One of the big mysteries of the current era is “Why are there so many bad leaders in the news and why weren’t they identified and excluded during the recruitment screening process?”
My guess is that the capabilities and sensitivities corporations have developed to spot bad business unit managers aren’t always used to weed out bad candidates for top leadership. Unit managers operate in a world of 360 degree feedback. Increasingly, their job is to steer a participatory democracy where creative talent and technologists speak truth to power, where customers rule, and where almost every facet of their business is instantly on view by their bosses and subordinates. Given all this attention, unit managers who behave self indulgently, arrogantly or mendaciously couldn’t keep their office.

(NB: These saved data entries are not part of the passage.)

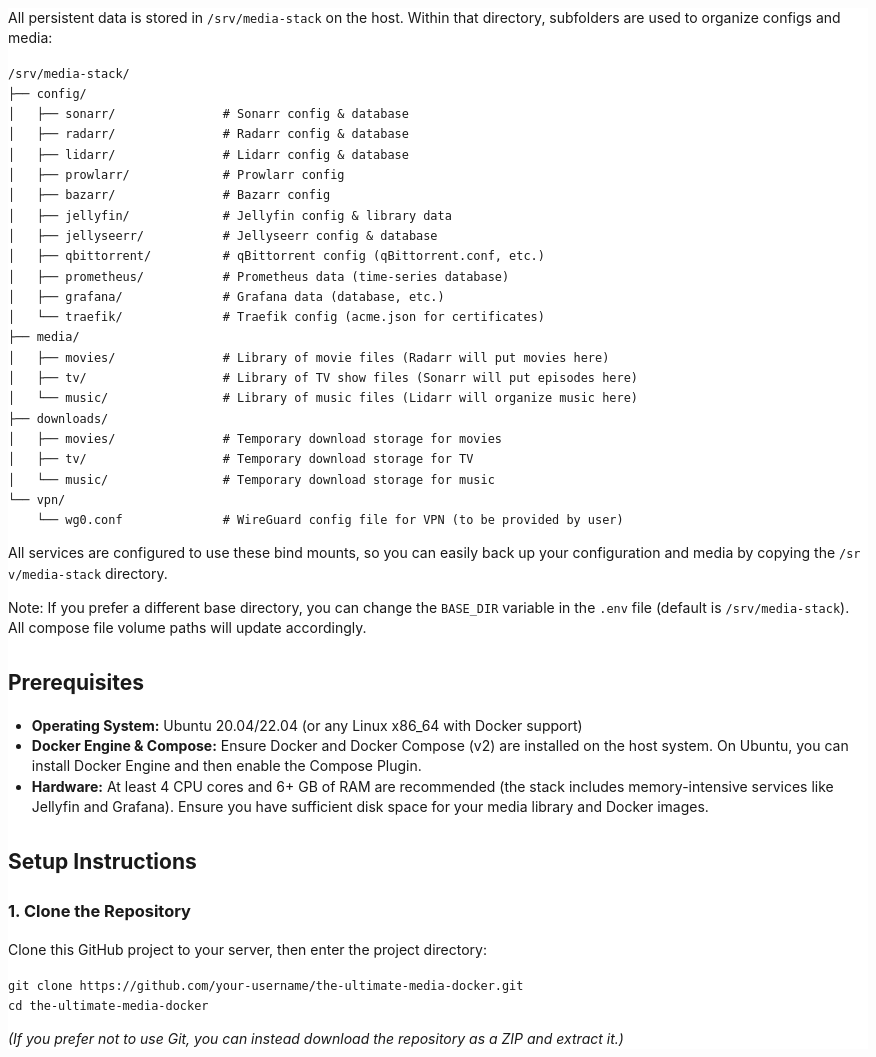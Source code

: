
 ```
```

All persistent data is stored in `/srv/media-stack` on the host. Within that directory, subfolders are used to organize configs and media:

```
/srv/media-stack/
├── config/
│   ├── sonarr/               # Sonarr config & database
│   ├── radarr/               # Radarr config & database
│   ├── lidarr/               # Lidarr config & database
│   ├── prowlarr/             # Prowlarr config
│   ├── bazarr/               # Bazarr config
│   ├── jellyfin/             # Jellyfin config & library data
│   ├── jellyseerr/           # Jellyseerr config & database
│   ├── qbittorrent/          # qBittorrent config (qBittorrent.conf, etc.)
│   ├── prometheus/           # Prometheus data (time-series database)
│   ├── grafana/              # Grafana data (database, etc.)
│   └── traefik/              # Traefik config (acme.json for certificates)
├── media/
│   ├── movies/               # Library of movie files (Radarr will put movies here)
│   ├── tv/                   # Library of TV show files (Sonarr will put episodes here)
│   └── music/                # Library of music files (Lidarr will organize music here)
├── downloads/
│   ├── movies/               # Temporary download storage for movies
│   ├── tv/                   # Temporary download storage for TV
│   └── music/                # Temporary download storage for music
└── vpn/
    └── wg0.conf              # WireGuard config file for VPN (to be provided by user)
```

All services are configured to use these bind mounts, so you can easily back up your configuration and media by copying the `/srv/media-stack` directory.

Note: If you prefer a different base directory, you can change the `BASE_DIR` variable in the `.env` file (default is `/srv/media-stack`). All compose file volume paths will update accordingly.

## Prerequisites
- **Operating System:** Ubuntu 20.04/22.04 (or any Linux x86_64 with Docker support)
- **Docker Engine & Compose:** Ensure Docker and Docker Compose (v2) are installed on the host system. On Ubuntu, you can install Docker Engine and then enable the Compose Plugin.
- **Hardware:** At least 4 CPU cores and 6+ GB of RAM are recommended (the stack includes memory-intensive services like Jellyfin and Grafana). Ensure you have sufficient disk space for your media library and Docker images.

## Setup Instructions
### 1. Clone the Repository
Clone this GitHub project to your server, then enter the project directory:
```
git clone https://github.com/your-username/the-ultimate-media-docker.git
cd the-ultimate-media-docker
```
_(If you prefer not to use Git, you can instead download the repository as a ZIP and extract it.)_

But what happens when boards get desperate and go looking for savior leaders? Or when boards get greedy and pick a despot to restructure the company and pump the stock? In such cases, I suspect they purposefully don’t cull out all the narcissists and tyrants or the self serving, self dramatizing candidates. Another source of bad leaders are the imperialist founders who rule their submissive boards and everyone else. Whatever route bad leaders take to power, we have to cope with them.
So this timely special issue offers four feature articles that look at bad leadership and suggest remedies and preventions. They offer lessons that will be helpful to current and potential leaders, their followers and boards:
Bill George and Andrew McLean’s interviews of 125 successful, authentic leaders revealed that all of them faced significant personal development hazards during their career’s progress. Many leaders described their early life as if it were the quest of an all-conquering hero. But acting as a hero was just a stage that the successful ones moved through on their journey to mature leadership. The heroic model of leadership turns out to be merely an early phase – one with risks, temptations, misbehaviors – and one that needs to be outgrown before reaching the pinnacle of power.
Robert J. Allio offers a twin-scenario model of leadership development. In one scenario, highly stressed leaders become battle-scarred pragmatists. But in the other they act out a destructive alternative scenario. In it, the would-be visionary, seduced by power and a growing sense of certitude, first becomes isolated and then gets lost. When plans fail to deliver wins, the leader grows tyrannical, wields power wrongly, and devolves into a fallen star and self-serving “decider,” often surrounded by fawning acolytes. Sound familiar?
Bert Spector and Henry Lane warn that when managing corporate culture, leaders must tread a surprisingly fine line between promoting a high performance organization and one that is cultish. To illustrate the difference between the two, the authors compare General Electric with Enron, a failed organization that had many characteristics of a cult.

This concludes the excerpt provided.